* **YOUR TASK**:
Transcribe every record exactly.

* **THE DATA**:
▬▬▬▬▬▬▬▬▬▬

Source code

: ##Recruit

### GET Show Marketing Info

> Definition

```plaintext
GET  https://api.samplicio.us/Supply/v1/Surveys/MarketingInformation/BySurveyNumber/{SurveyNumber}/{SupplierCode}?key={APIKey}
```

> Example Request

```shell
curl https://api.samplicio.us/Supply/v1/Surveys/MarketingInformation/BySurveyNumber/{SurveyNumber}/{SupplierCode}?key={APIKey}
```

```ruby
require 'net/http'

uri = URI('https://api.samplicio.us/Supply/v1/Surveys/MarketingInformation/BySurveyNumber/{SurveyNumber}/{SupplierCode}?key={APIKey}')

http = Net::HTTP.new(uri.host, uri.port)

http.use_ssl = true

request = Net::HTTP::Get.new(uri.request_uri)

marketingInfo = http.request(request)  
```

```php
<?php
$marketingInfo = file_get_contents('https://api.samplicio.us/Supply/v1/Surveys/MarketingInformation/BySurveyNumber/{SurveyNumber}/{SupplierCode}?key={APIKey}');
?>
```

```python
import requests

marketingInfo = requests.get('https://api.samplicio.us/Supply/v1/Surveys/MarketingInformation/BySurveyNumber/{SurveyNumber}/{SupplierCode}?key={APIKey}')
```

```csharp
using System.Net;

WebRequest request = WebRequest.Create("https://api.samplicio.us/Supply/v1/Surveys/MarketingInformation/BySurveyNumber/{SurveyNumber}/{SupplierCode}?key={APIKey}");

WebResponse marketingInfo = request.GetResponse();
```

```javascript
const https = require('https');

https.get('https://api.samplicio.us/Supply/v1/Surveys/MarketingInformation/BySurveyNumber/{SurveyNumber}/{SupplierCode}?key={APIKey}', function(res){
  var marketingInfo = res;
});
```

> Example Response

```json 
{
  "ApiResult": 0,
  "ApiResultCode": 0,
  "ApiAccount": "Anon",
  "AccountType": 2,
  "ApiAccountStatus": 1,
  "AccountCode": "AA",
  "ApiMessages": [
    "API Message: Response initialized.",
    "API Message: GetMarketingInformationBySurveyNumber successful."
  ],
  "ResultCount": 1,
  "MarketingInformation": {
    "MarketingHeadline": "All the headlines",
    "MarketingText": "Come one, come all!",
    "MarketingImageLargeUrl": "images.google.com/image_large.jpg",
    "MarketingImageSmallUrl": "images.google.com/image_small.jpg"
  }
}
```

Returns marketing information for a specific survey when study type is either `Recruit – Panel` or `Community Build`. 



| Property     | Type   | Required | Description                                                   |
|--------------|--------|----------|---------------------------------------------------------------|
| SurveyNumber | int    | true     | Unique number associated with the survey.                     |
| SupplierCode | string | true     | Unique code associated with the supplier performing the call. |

▬▬▬▬▬▬▬▬▬▬

* **RESULT**:
Source code

: ##Recruit

### GET Show Marketing Info

> Definition

```plaintext
GET  https://api.samplicio.us/Supply/v1/Surveys/MarketingInformation/BySurveyNumber/{SurveyNumber}/{SupplierCode}?key={APIKey}
```

> Example Request

```shell
curl https://api.samplicio.us/Supply/v1/Surveys/MarketingInformation/BySurveyNumber/{SurveyNumber}/{SupplierCode}?key={APIKey}
```

```ruby
require 'net/http'

uri = URI('https://api.samplicio.us/Supply/v1/Surveys/MarketingInformation/BySurveyNumber/{SurveyNumber}/{SupplierCode}?key={APIKey}')

http = Net::HTTP.new(uri.host, uri.port)

http.use_ssl = true

request = Net::HTTP::Get.new(uri.request_uri)

marketingInfo = http.request(request)  
```

```php
<?php
$marketingInfo = file_get_contents('https://api.samplicio.us/Supply/v1/Surveys/MarketingInformation/BySurveyNumber/{SurveyNumber}/{SupplierCode}?key={APIKey}');
?>
```

```python
import requests

marketingInfo = requests.get('https://api.samplicio.us/Supply/v1/Surveys/MarketingInformation/BySurveyNumber/{SurveyNumber}/{SupplierCode}?key={APIKey}')
```

```csharp
using System.Net;

WebRequest request = WebRequest.Create("https://api.samplicio.us/Supply/v1/Surveys/MarketingInformation/BySurveyNumber/{SurveyNumber}/{SupplierCode}?key={APIKey}");

WebResponse marketingInfo = request.GetResponse();
```

```javascript
const https = require('https');

https.get('https://api.samplicio.us/Supply/v1/Surveys/MarketingInformation/BySurveyNumber/{SurveyNumber}/{SupplierCode}?key={APIKey}', function(res){
  var marketingInfo = res;
});
```

> Example Response

```json 
{
  "ApiResult": 0,
  "ApiResultCode": 0,
  "ApiAccount": "Anon",
  "AccountType": 2,
  "ApiAccountStatus": 1,
  "AccountCode": "AA",
  "ApiMessages": [
    "API Message: Response initialized.",
    "API Message: GetMarketingInformationBySurveyNumber successful."
  ],
  "ResultCount": 1,
  "MarketingInformation": {
    "MarketingHeadline": "All the headlines",
    "MarketingText": "Come one, come all!",
    "MarketingImageLargeUrl": "images.google.com/image_large.jpg",
    "MarketingImageSmallUrl": "images.google.com/image_small.jpg"
  }
}
```

Returns marketing information for a specific survey when study type is either `Recruit – Panel` or `Community Build`. 



| Property     | Type   | Required | Description                                                   |
|--------------|--------|----------|---------------------------------------------------------------|
| SurveyNumber | int    | true     | Unique number associated with the survey.                     |
| SupplierCode | string | true     | Unique code associated with the supplier performing the call. |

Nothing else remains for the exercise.